Gani menambahkan, upah minimum regional yang naik 8,5% dari Rp 1.500.000,00 menjadi Rp 1.685.000,00, ternyata belum mencukupi kebutuhan hidup sehari-hari warga di NTT.
Dalam kesempatan tersebut, dia juga menyentil tentang kasus buruh migran di NTT.
Pada April 2018 sebut Gani, kasus kematian tenaga kerja Indonesia (TKI) mencapai 32 orang.
Menurutnya, PMKRI secara nasional maupun tingkat cabang harus menyikapi secara serius dan mendiskusikan persoalan tersebut dalam momentum LKK.
“Berbicara tentang human trafficking bukan saja kita berbicara tentang berapa banyak TKI yang meninggal, tetapi juga memperjuangkan berapa banyak upah kerja buruh,” tandasnya.
“Upah buruh kasar tiga puluh ribu hingga lima puluh ribu per hari dan kita kalikan dengan tiga puluh hari, tentu tidak mencapai upah minimum.
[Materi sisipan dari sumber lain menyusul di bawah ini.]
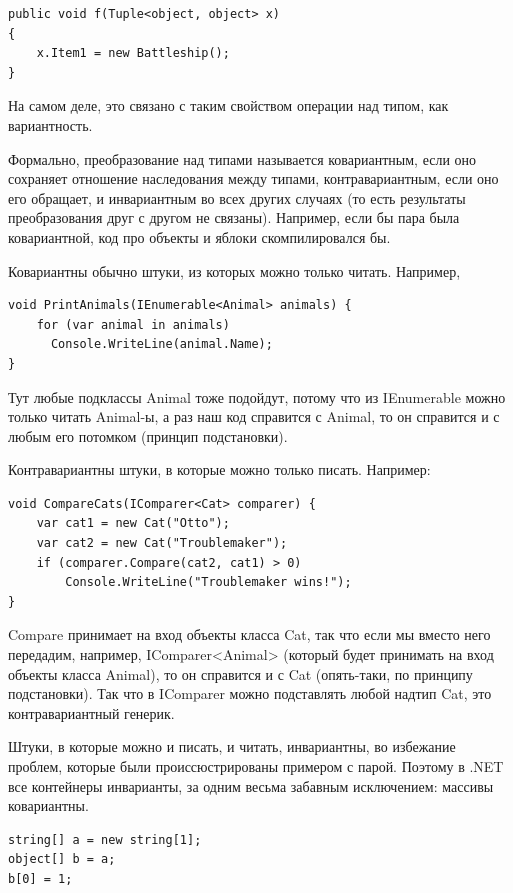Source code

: \documentclass[a5paper]{article}
\begin{document}
\begin{verbatim}
public void f(Tuple<object, object> x)
{
    x.Item1 = new Battleship();
}
\end{verbatim}

На самом деле, это связано с таким свойством операции над типом, как вариантность.

Формально, преобразование над типами называется ковариантным, если оно сохраняет отношение наследования между типами, контравариантным, если оно его обращает, и инвариантным во всех других случаях (то есть результаты преобразования друг с другом не связаны). Например, если бы пара была ковариантной, код про объекты и яблоки скомпилировался бы. 

Ковариантны обычно штуки, из которых можно только читать. Например,

\begin{verbatim}
void PrintAnimals(IEnumerable<Animal> animals) {
    for (var animal in animals)
      Console.WriteLine(animal.Name);
}
\end{verbatim}

Тут любые подклассы Animal тоже подойдут, потому что из IEnumerable можно только читать Animal-ы, а раз наш код справится с Animal, то он справится и с любым его потомком (принцип подстановки).

Контравариантны штуки, в которые можно только писать. Например:

\begin{verbatim}
void CompareCats(IComparer<Cat> comparer) {
    var cat1 = new Cat("Otto");
    var cat2 = new Cat("Troublemaker");
    if (comparer.Compare(cat2, cat1) > 0) 
        Console.WriteLine("Troublemaker wins!");
}
\end{verbatim}

Compare принимает на вход объекты класса Cat, так что если мы вместо него передадим, например, IComparer<Animal> (который будет принимать на вход объекты класса Animal), то он справится и с Cat (опять-таки, по принципу подстановки). Так что в IComparer можно подставлять любой надтип Cat, это контравариантный генерик.

Штуки, в которые можно и писать, и читать, инвариантны, во избежание проблем, которые были происсюстрированы примером с парой. Поэтому в .NET все контейнеры инварианты, за одним весьма забавным исключением: массивы ковариантны.

\begin{verbatim}
string[] a = new string[1];
object[] b = a;
b[0] = 1;
\end{verbatim}
\end{document}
Itu merupakan masalah kita bersama,” lanjut Gani.
Sementara itu, mewakili Anggota Dewan Penyatu (ADP) Siprianus S. Making dalam sambutannya mengatakan, menjadi anggota PMKRI wajib hukumnya membina diri.
Ia menegaskan, menjadi seorang kader berarti ada pengakuan dari orang lain, bukan diri sendiri.
“Tidak bisa karena saya bergabung di PMKRI mengikuti MPAB, MABIM, LKK, jadi, saya berbangga diri menjadi kader. Karena yang megakui anda kader adalah lingkungan sosial anda sendiri,” tegasnya.
Menurut Making, menjadi kader berarti mempunyai nilai lebih.
“Masing-masing kita punya nilai lebih yang harus ditonjolkan. Menjadi kader yang paripurna, apapun yang terjadi ia tetap emas, meski direndam dalam lumpur sekalipun,” imbuhnya.